After the upturn of the market last week, rates have kept on rising over the last five trading days. Levels which were talked about a week ago have been achieved for all segments of the dry bulk fleet. Everyone is wondering if the feared influence of holidays in Asia has not been exaggerated and if this rush is not predicting a stall? Such question have been repeated so many times since the winter 2003, with each time nothing really significant happening that the horizon for market players remains very short.

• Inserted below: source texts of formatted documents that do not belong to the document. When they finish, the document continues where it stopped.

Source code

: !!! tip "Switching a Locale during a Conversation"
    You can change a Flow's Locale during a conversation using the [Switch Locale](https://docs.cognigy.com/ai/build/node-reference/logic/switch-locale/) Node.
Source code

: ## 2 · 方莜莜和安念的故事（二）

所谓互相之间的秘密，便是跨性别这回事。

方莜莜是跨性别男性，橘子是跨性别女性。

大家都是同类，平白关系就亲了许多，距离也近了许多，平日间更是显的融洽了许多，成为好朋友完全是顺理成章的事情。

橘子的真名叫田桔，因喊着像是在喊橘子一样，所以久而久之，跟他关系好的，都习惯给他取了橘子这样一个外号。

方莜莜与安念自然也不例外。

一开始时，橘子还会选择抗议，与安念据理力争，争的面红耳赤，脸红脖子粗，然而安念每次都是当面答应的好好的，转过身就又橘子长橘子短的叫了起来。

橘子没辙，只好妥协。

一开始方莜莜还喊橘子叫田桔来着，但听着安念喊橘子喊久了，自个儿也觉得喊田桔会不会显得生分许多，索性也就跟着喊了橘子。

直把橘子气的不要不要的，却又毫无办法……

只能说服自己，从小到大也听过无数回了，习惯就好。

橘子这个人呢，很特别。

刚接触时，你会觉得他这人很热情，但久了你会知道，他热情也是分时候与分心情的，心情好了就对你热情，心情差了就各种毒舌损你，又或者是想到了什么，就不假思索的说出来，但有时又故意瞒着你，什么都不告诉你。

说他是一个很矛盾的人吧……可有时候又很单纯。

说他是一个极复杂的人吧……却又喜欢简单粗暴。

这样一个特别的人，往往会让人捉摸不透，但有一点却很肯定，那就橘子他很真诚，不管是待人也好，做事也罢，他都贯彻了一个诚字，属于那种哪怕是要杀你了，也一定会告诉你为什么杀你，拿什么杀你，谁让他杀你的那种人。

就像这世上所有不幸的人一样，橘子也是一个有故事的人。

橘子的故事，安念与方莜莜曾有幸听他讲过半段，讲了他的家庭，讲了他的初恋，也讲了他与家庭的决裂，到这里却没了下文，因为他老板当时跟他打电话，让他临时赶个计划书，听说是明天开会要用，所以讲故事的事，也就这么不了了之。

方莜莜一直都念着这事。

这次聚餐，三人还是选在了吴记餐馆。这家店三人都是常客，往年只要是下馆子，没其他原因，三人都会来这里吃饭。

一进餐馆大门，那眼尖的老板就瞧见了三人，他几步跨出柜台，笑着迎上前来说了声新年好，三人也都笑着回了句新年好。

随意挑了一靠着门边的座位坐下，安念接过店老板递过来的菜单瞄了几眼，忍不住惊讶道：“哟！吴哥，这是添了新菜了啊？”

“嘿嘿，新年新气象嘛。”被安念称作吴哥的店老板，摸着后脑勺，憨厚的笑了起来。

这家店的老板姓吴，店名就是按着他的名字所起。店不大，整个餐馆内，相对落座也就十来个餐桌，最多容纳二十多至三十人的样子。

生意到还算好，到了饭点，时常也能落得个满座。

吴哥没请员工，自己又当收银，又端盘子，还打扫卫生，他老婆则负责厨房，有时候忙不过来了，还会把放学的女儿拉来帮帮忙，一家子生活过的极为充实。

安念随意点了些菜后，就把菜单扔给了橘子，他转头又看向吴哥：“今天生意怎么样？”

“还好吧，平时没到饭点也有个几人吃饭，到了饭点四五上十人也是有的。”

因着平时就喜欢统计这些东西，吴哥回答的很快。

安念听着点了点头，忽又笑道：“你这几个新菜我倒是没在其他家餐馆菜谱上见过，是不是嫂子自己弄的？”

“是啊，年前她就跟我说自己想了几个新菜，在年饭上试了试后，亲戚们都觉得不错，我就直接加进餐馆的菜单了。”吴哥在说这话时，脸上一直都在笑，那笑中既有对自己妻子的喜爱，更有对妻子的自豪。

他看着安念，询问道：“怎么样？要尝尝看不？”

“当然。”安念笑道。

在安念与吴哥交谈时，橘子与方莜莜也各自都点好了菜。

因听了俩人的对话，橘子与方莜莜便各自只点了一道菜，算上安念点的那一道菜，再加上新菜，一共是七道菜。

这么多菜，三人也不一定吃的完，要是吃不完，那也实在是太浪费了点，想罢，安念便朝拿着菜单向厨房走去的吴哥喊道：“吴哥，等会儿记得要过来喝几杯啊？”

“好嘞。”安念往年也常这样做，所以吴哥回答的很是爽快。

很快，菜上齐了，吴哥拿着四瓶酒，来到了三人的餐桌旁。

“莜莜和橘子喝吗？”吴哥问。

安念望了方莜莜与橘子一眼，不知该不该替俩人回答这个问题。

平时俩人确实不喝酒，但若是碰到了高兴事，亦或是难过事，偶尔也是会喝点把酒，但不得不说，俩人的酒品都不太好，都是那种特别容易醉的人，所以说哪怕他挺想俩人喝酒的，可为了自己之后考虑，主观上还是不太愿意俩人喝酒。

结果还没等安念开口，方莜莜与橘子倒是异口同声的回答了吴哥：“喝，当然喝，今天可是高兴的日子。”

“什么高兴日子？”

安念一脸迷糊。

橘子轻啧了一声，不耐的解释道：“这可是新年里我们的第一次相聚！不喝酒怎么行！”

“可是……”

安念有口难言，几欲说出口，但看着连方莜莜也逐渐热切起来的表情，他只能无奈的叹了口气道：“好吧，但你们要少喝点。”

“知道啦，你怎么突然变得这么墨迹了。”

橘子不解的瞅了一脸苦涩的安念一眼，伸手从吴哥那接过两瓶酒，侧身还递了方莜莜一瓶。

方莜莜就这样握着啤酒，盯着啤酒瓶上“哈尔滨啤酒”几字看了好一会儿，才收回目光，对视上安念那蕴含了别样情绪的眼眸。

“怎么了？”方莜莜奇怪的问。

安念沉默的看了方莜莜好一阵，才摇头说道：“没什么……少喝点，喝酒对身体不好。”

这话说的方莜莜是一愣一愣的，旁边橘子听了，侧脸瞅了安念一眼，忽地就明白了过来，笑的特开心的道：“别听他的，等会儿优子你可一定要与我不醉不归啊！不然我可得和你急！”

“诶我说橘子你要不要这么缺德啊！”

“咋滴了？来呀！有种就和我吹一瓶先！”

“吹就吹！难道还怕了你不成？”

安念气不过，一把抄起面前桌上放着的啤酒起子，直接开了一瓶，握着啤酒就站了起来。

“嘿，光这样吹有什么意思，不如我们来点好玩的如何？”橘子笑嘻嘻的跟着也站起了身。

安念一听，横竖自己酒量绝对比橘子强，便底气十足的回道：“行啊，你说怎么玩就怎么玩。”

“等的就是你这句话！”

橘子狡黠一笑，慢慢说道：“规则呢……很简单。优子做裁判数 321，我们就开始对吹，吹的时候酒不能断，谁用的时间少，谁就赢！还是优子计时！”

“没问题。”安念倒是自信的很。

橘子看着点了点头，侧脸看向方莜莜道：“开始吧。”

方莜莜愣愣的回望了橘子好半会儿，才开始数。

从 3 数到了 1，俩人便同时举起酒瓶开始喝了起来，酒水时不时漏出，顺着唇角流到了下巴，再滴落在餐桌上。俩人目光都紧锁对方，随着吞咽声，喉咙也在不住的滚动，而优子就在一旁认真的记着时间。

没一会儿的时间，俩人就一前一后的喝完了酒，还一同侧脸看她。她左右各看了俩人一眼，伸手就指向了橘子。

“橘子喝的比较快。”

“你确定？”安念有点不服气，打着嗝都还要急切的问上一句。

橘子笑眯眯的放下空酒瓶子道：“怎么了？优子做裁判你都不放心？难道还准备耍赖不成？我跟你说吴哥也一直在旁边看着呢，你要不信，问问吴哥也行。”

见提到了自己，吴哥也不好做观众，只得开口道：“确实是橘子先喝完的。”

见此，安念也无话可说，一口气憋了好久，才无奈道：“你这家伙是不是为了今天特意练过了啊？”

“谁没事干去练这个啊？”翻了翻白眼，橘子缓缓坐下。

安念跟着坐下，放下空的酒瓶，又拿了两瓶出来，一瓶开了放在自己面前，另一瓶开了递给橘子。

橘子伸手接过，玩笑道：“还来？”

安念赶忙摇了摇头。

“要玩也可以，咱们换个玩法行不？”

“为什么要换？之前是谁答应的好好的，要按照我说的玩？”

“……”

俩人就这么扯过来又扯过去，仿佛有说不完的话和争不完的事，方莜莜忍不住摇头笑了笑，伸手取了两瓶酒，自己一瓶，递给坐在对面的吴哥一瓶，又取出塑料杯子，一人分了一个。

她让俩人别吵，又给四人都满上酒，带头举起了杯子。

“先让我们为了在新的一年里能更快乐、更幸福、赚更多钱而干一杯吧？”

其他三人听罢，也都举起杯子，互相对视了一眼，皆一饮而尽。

Along with record profit announcements this week on both the shipowning and the industry sides, some news arrived like small clouds in this rather clear blue sky. First the release of adjusted Chinese growth figures, showing that the industrial boom is cooling since the start of 2005. Then Chinese government will impose new import licenses for iron ore from March this year, which will particularly have an impact on the supply of the smaller steel mills. And last but not least, the price increases asked by iron ore producers (+90 %!) seem to be increasingly unbearable to steel producers, who will have to pass it on their clients. Some already think that this will perhaps also could lead to curb the overall demand for steel in the longer term.
The Panamax market was proving all those right who expected rates to climb further after the Chinese New Year. All routes were up, the time-charter market is still impressive, with 3-6 months rates at US$39,000 / 41,000 still higher than the spot market: the Baltic time-charter average today stands at US$38,775. At this level, ships have been fixed for one year... The rate for two years or longer held firm, too, but with few fixtures being actually completed. So the market is rising, and most players are adamant for the next few months, but beyond this horizon the first warning voices can be heard.
In the Handymax sector, rumours of a large crop of grains in South America tempted owners to position their ships in advance in this part of the world. However, theses cargoes are still not ready to be shipped as unsold apparently and the drought in Brazil might have also affected the volumes. Owners had to discount hence either to escape from their spot position in South America or to bring their ships to South Atlantic but at further dates, hopefully with the right timing. Only the US Gulf business experienced improvements of t/c rates of about US$5000 daily bringing Tess 45 to over US$35,000 for a trip to Cont-Med. Pacific has recovered slowly from the Chinese New Year thanks mainly to the Indian iron ore going to the Far East. Modern Handymaxes located in the area are now seeing impressive numbers close to US$40,000.